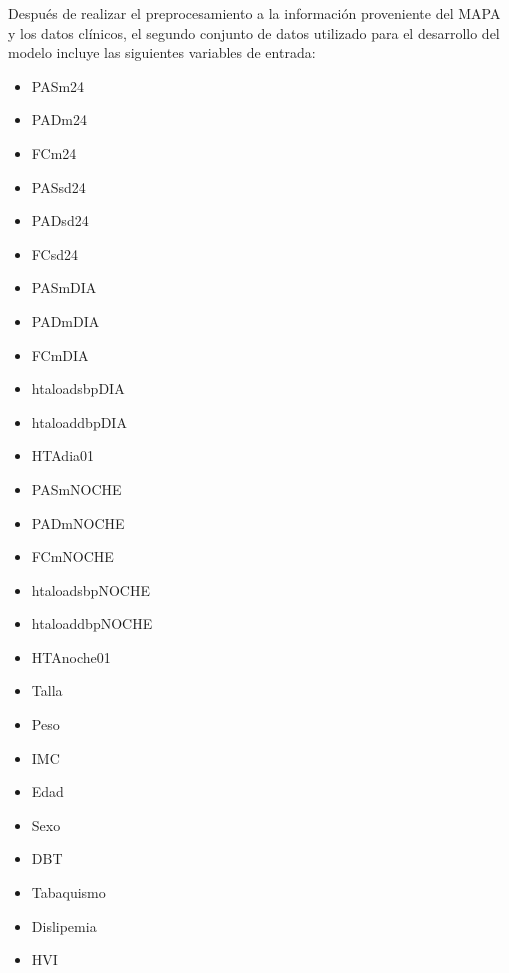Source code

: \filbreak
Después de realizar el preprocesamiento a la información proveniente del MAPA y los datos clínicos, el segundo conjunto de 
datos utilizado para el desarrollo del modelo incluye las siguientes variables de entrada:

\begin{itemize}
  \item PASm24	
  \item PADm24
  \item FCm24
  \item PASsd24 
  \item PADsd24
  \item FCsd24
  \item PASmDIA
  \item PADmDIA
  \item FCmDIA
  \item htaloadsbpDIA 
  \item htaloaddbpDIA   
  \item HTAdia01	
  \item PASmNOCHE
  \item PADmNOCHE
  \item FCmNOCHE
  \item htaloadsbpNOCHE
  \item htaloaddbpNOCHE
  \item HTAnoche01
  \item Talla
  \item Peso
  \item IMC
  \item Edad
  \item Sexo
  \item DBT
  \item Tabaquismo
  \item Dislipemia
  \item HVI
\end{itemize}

- - - -

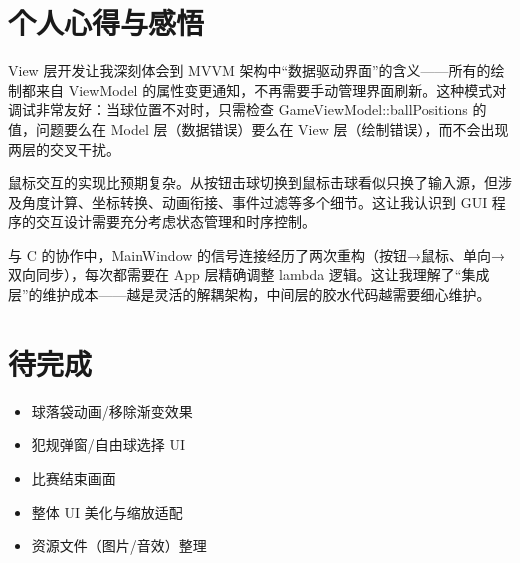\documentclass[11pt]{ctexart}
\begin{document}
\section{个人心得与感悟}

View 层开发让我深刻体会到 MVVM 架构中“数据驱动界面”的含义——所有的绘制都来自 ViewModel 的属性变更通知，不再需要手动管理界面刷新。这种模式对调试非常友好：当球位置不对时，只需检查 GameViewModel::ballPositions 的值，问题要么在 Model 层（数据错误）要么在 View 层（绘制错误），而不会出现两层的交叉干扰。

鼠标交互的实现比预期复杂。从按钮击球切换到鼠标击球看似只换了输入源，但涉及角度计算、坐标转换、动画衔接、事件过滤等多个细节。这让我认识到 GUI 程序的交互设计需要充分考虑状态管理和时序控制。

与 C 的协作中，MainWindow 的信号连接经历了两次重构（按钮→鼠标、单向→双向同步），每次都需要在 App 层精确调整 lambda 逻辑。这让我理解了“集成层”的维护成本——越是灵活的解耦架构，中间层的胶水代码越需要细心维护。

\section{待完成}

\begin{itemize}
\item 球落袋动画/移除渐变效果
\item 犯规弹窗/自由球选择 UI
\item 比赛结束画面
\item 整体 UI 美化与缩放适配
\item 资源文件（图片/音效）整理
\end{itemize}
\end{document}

- - - -

▶ WORK REQUEST
Every line containing the word "datos" must be copied from the material above.

▶ YOUR SOLUTION
Después de realizar el preprocesamiento a la información proveniente del MAPA y los datos clínicos, el segundo conjunto de 
datos utilizado para el desarrollo del modelo incluye las siguientes variables de entrada:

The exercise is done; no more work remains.